There’s no easy way of coming to terms with Mahatma Gandhi’s sex life, as his biographers have realised in the over 100 years since he sparked off a cottage industry of books about him. To dwell on this aspect of his life is to exclude his other achievements and invite the label of sensationalism. But to censor it would be telling only half his story. How to get the balance right is what worries most Gandhian scholars, including presumably, Pulitzer prize-winning journalist and author Joseph Lelyveld, whose otherwise scholarly new biography, Great Soul: Mahatma Gandhi and His Struggle, was banned even before it hit the stands in Gujarat for daring to talk about yet another of Gandhi’s controversial love relationships, this time allegedly with a man friend, Hermann Kallenbach.

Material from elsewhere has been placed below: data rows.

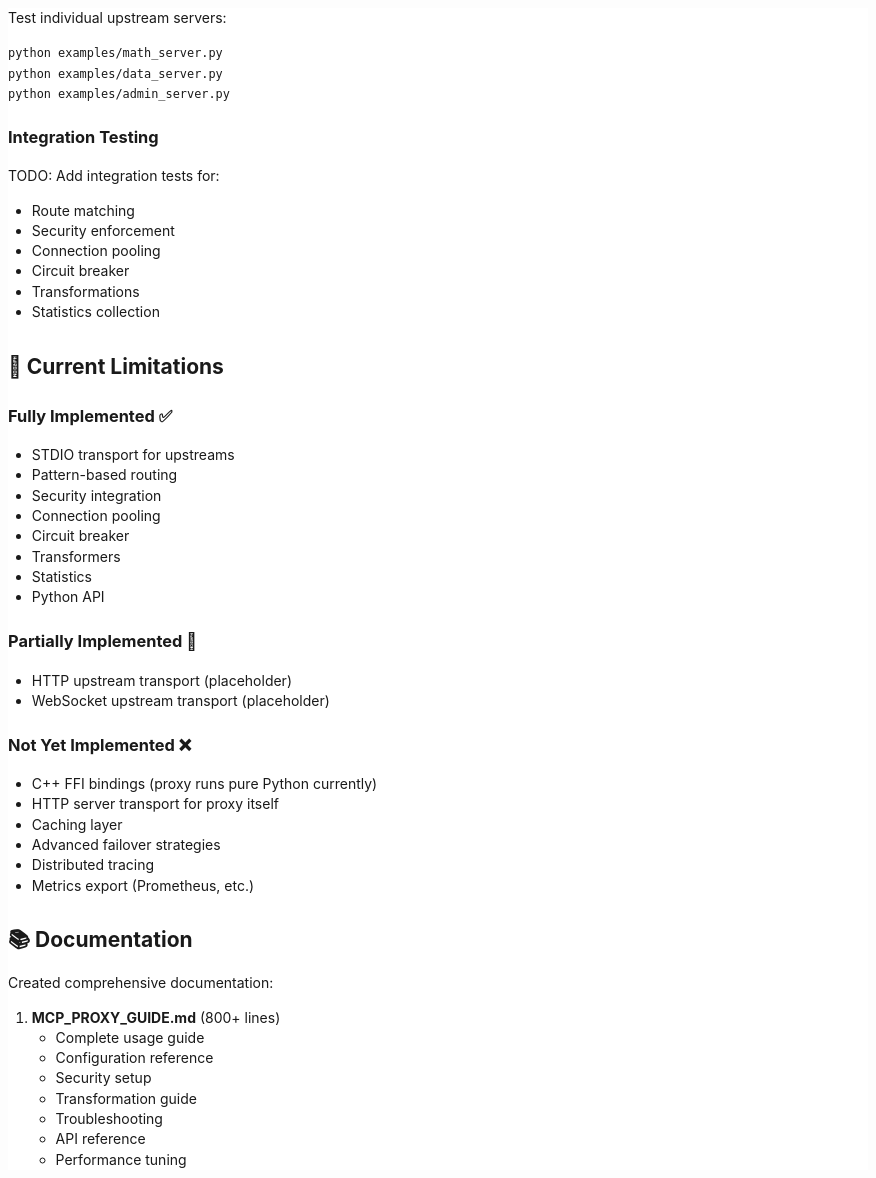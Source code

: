 Test individual upstream servers:
```bash
python examples/math_server.py
python examples/data_server.py
python examples/admin_server.py
```

### Integration Testing

TODO: Add integration tests for:
- Route matching
- Security enforcement
- Connection pooling
- Circuit breaker
- Transformations
- Statistics collection

## 🚧 Current Limitations

### Fully Implemented ✅
- STDIO transport for upstreams
- Pattern-based routing
- Security integration
- Connection pooling
- Circuit breaker
- Transformers
- Statistics
- Python API

### Partially Implemented 🚧
- HTTP upstream transport (placeholder)
- WebSocket upstream transport (placeholder)

### Not Yet Implemented ❌
- C++ FFI bindings (proxy runs pure Python currently)
- HTTP server transport for proxy itself
- Caching layer
- Advanced failover strategies
- Distributed tracing
- Metrics export (Prometheus, etc.)

## 📚 Documentation

Created comprehensive documentation:

1. **MCP_PROXY_GUIDE.md** (800+ lines)
   - Complete usage guide
   - Configuration reference
   - Security setup
   - Transformation guide
   - Troubleshooting
   - API reference
   - Performance tuning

Opposing the ban, Lelyveld denied that his book is “some kind of sensationalist potboiler”. “It does not say Gandhi was bisexual. It does not say he was homosexual”—was his first response to the ban and the furore over the book. What it does say, however, is that Gandhi’s relationship with the luxury-loving architect and body-builder was “the most intimate, also ambiguous, relationship of his lifetime”.

For Sudhir Kakar, who has already written two books about Gandhi’s troubled sexuality, the suggestion about Gandhi’s homosexuality is outrageous. “He’d have killed himself if anyone had said that to him,” Kakar says, pointing out how an incident of sexual games between boys at his South African ashram disturbed him so deeply that he went on a fast. But the possibility that Gandhi had an intense non-sexual relationship with Kallenbach is not beyond belief, he says. It’s hardly unique, he says, “Gandhi could be very intense with people who were very close to him, both men and women.” Many people fell passionately in love with Gandhi, according to Kakar. It was the combination of his fearlessness, lack of inhibition and his ability to be truly himself.